ホーム > 認知症 > 理解する > どのような経過をたどるの?
ここから本文です認知症がどのような経過をたどるのかは認知症のタイプによって異なってきます。アルツハイマー病では病状はゆるやかに進行し、薬やリハビリなどの対処により進行を遅らせることはできますが、症状を止めることは難しく、末期になると認知機能および人格が崩壊し寝たきりの状態に至ります。
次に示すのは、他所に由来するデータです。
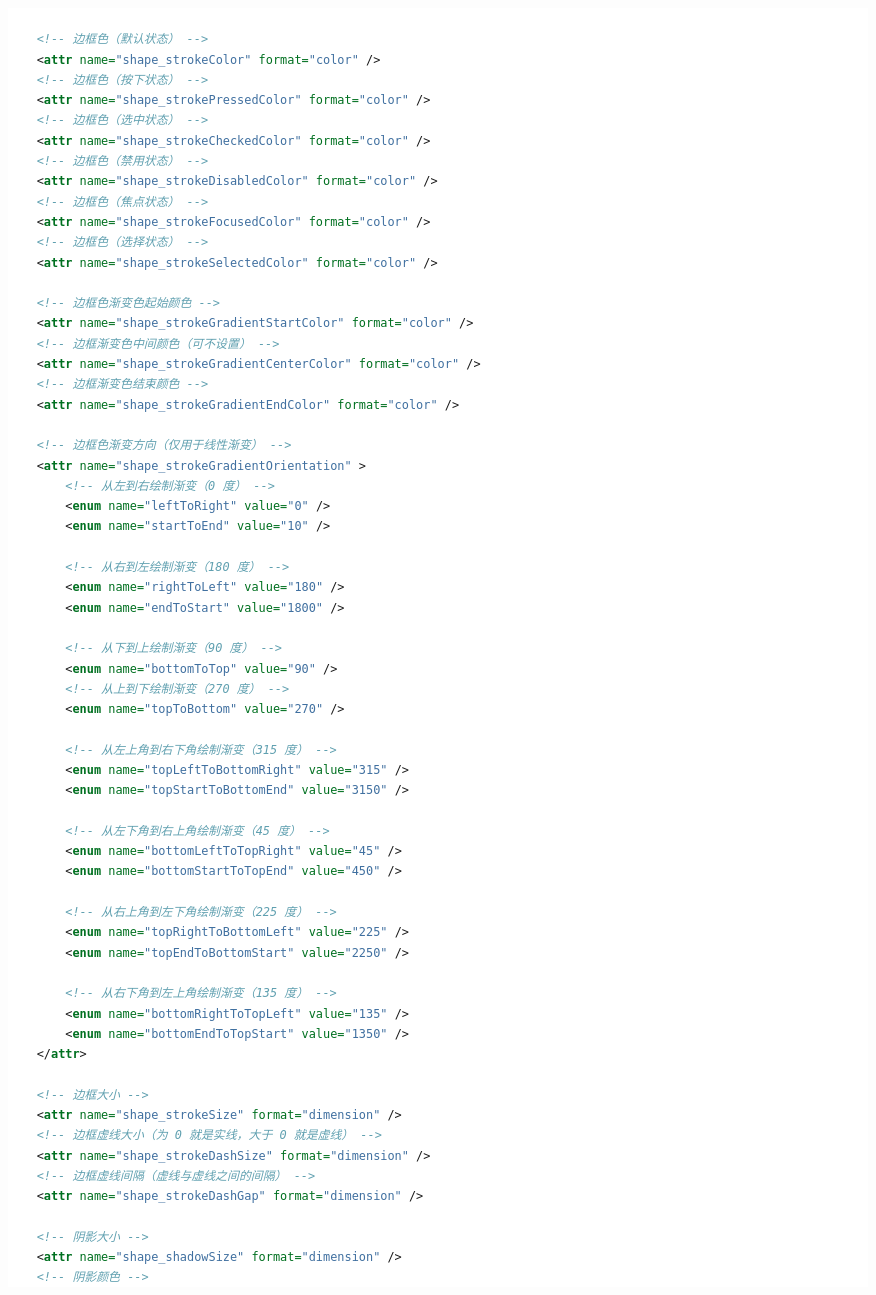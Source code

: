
 ```xml

    <!-- 边框色（默认状态） -->
    <attr name="shape_strokeColor" format="color" />
    <!-- 边框色（按下状态） -->
    <attr name="shape_strokePressedColor" format="color" />
    <!-- 边框色（选中状态） -->
    <attr name="shape_strokeCheckedColor" format="color" />
    <!-- 边框色（禁用状态） -->
    <attr name="shape_strokeDisabledColor" format="color" />
    <!-- 边框色（焦点状态） -->
    <attr name="shape_strokeFocusedColor" format="color" />
    <!-- 边框色（选择状态） -->
    <attr name="shape_strokeSelectedColor" format="color" />

    <!-- 边框色渐变色起始颜色 -->
    <attr name="shape_strokeGradientStartColor" format="color" />
    <!-- 边框渐变色中间颜色（可不设置） -->
    <attr name="shape_strokeGradientCenterColor" format="color" />
    <!-- 边框渐变色结束颜色 -->
    <attr name="shape_strokeGradientEndColor" format="color" />

    <!-- 边框色渐变方向（仅用于线性渐变） -->
    <attr name="shape_strokeGradientOrientation" >
        <!-- 从左到右绘制渐变（0 度） -->
        <enum name="leftToRight" value="0" />
        <enum name="startToEnd" value="10" />

        <!-- 从右到左绘制渐变（180 度） -->
        <enum name="rightToLeft" value="180" />
        <enum name="endToStart" value="1800" />

        <!-- 从下到上绘制渐变（90 度） -->
        <enum name="bottomToTop" value="90" />
        <!-- 从上到下绘制渐变（270 度） -->
        <enum name="topToBottom" value="270" />

        <!-- 从左上角到右下角绘制渐变（315 度） -->
        <enum name="topLeftToBottomRight" value="315" />
        <enum name="topStartToBottomEnd" value="3150" />

        <!-- 从左下角到右上角绘制渐变（45 度） -->
        <enum name="bottomLeftToTopRight" value="45" />
        <enum name="bottomStartToTopEnd" value="450" />

        <!-- 从右上角到左下角绘制渐变（225 度） -->
        <enum name="topRightToBottomLeft" value="225" />
        <enum name="topEndToBottomStart" value="2250" />

        <!-- 从右下角到左上角绘制渐变（135 度） -->
        <enum name="bottomRightToTopLeft" value="135" />
        <enum name="bottomEndToTopStart" value="1350" />
    </attr>

    <!-- 边框大小 -->
    <attr name="shape_strokeSize" format="dimension" />
    <!-- 边框虚线大小（为 0 就是实线，大于 0 就是虚线） -->
    <attr name="shape_strokeDashSize" format="dimension" />
    <!-- 边框虚线间隔（虚线与虚线之间的间隔） -->
    <attr name="shape_strokeDashGap" format="dimension" />

    <!-- 阴影大小 -->
    <attr name="shape_shadowSize" format="dimension" />
    <!-- 阴影颜色 -->
```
一方の脳血管性認知症は原因疾患の脳血管障害の程度がその経過に大きく影響し、一般的に病状の進行は急速かつ階段的ですが、脳血管障害の治療如何によってある程度の病状の抑制が可能です。
アルツハイマー病の経過には一定のパターンがみられ、初期、中期、末期の3期に分類されます。
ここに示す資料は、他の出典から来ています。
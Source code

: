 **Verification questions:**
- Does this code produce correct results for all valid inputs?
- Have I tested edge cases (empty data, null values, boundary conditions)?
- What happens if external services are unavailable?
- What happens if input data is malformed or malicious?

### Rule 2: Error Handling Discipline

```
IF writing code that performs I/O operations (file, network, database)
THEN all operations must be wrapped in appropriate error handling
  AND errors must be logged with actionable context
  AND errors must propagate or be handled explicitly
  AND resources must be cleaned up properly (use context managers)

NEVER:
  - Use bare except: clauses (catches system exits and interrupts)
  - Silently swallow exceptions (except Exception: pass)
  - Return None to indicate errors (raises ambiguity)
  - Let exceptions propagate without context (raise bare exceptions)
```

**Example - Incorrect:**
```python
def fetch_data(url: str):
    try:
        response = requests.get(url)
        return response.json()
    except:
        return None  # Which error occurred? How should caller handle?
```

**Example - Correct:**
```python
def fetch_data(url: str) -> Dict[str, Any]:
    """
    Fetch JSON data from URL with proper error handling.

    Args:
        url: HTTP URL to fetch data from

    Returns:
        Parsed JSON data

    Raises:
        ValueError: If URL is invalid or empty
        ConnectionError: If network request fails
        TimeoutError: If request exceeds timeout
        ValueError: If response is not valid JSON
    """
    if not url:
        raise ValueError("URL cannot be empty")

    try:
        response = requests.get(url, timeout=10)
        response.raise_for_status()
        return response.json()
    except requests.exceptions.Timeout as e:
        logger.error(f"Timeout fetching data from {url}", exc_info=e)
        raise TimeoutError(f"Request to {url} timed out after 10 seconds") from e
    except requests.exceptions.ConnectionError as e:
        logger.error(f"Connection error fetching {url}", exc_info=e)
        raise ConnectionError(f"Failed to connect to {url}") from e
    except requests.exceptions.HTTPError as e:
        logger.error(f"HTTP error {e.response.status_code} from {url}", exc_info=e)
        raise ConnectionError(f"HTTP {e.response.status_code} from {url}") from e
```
物の置き忘れやしまい忘れなど加齢によるもの忘れがやや亢進したような記憶障害から始まるため、発症が気づかれにくいのが特徴です。記憶障害と同時に、感情や意欲、性格などにも何らかの変化がみられるようになります。この時期では日常生活に支障をきたすことはありません。
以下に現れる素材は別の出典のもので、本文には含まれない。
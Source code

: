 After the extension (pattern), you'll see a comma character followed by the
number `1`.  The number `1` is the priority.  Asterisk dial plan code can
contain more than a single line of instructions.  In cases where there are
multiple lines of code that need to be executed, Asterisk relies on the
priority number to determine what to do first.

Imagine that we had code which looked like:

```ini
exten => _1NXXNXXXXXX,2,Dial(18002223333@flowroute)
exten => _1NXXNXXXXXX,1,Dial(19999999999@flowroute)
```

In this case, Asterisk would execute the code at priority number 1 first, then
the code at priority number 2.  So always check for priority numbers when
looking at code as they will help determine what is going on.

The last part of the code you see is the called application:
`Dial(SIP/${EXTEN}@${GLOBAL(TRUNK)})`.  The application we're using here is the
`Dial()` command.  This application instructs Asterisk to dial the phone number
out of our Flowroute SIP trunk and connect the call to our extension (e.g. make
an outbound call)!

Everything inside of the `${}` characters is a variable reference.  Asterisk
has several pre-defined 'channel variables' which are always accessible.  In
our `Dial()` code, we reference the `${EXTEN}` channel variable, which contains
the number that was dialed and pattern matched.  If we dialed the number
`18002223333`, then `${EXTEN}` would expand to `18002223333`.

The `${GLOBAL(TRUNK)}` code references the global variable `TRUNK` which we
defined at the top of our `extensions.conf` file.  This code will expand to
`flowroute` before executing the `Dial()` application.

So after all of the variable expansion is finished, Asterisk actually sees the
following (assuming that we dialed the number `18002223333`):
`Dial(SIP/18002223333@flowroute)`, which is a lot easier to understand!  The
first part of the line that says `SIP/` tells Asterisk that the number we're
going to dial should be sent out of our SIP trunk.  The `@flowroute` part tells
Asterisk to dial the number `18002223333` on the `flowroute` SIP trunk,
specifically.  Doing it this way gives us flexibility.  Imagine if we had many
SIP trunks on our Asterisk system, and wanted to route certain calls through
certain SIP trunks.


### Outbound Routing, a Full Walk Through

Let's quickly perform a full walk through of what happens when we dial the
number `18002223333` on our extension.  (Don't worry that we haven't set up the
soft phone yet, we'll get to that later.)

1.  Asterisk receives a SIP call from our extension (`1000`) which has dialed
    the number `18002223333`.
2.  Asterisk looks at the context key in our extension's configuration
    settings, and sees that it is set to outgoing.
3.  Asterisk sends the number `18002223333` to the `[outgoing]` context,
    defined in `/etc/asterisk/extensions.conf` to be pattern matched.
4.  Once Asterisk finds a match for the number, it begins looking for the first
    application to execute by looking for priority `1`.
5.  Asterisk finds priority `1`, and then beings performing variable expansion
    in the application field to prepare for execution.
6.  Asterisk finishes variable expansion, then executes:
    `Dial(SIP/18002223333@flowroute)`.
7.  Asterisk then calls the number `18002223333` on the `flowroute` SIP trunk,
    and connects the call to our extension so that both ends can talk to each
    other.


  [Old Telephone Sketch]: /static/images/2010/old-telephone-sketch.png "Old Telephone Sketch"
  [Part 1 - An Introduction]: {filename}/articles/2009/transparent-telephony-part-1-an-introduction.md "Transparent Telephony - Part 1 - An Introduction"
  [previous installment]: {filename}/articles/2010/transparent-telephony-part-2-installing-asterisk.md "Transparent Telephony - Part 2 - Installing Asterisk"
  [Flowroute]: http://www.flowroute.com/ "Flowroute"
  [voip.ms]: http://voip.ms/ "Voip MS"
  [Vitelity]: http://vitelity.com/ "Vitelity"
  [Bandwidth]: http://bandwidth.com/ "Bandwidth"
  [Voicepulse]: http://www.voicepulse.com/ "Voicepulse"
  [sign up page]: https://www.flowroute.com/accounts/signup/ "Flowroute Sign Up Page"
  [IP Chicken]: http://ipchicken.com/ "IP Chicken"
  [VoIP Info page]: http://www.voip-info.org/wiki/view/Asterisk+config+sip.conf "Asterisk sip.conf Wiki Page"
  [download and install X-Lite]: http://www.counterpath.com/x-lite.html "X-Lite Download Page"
加齢によるもの忘れとは異なる病的な記憶障害が際立つようになり、日時や場所の見当識障害が起こり認知機能が著しく低下していきます。失語、失行、失認なども生じ、日常生活も家族の介助なしには行えなくなります。この時期になると、徘徊、幻覚・妄想あるいは不潔行為などが現れてきます。
認知機能が高度に障害され、理解・判断力はなくなり、会話はもはや成立しません。人物の見当識障害のために家族が誰であるかわからなくなります。感情もほとんど失われ、無欲・無動状態を呈します。身体的にも四肢の硬直が現れ、寝たきりの状態になり、全面的な介助が必要になります。
【アルツハイマー病の各症状の出現時期】
| 初期 | 中期 | 後期 | ||||
|---|---|---|---|---|---|---|
| 記憶 障害 |
近時記憶の障害(1) エピソード記憶の障害(2) |
遠隔記憶の障害(3) 意味記憶の障害(4) |
手続記憶の障害(5) | |||
| 失語 | 喚語困難(6) 語想起課題の低下(7) |
言語理解の低下 | 反響言語(8) | |||
| 失行 | 構成失行(9) | 観念運動失行(10) | 観念失行(11) 着衣失行(12) |
|||
| 失認 (誤認 症候群) |
地誌的失見当職(13) | カプグラ症候群(14) 幻の同居人(15) |
半側空間無視(16) 対鏡行動(17) |
バリント 症候群(18) |
手指失認(19) | |
| 実行 機能 障害 |
実行機能障害 | |||||
| 前頭葉 障害 (臨床上) |
流暢性の低下 脱抑止症状(20) 自発性の低下 |
|||||
| 精神 障害 |
うつ、不安、焦燥 心気症状(21) |
興奮 攻撃的行動 |
無為自閉 | |||
| 性格 変化 |
性格変化 | |||||
| 妄想 | もの盗られ妄想 嫉妬妄想 |
|||||
| 徘徊 | 徘徊 | |||||
| せん妄 | 日没症候群(22) 夜間せん妄 |
|||||
| 食行動 異常 |
食べ物の好みの変化 | 過食 | 拒食 異食 |
嚥下障害 | ||
| 失禁 | 失禁 | 弄便 | ||||
| 多動 | 多動、常同行動(23) | 寡動 | ||||
脳血管性認知症は脳血管障害の発作に伴って発症するため、発作が繰り返されるたびに病状が階段的に悪化していくという経過をたどります。また、脳血流の循環不全を伴うことから、認知症の症状が日内および日間で大きく変動するという特徴もみられます。原疾患である脳血管障害に対する早期治療とリハビリを行えば、認知症の症状をある一定のところで抑えることが可能です。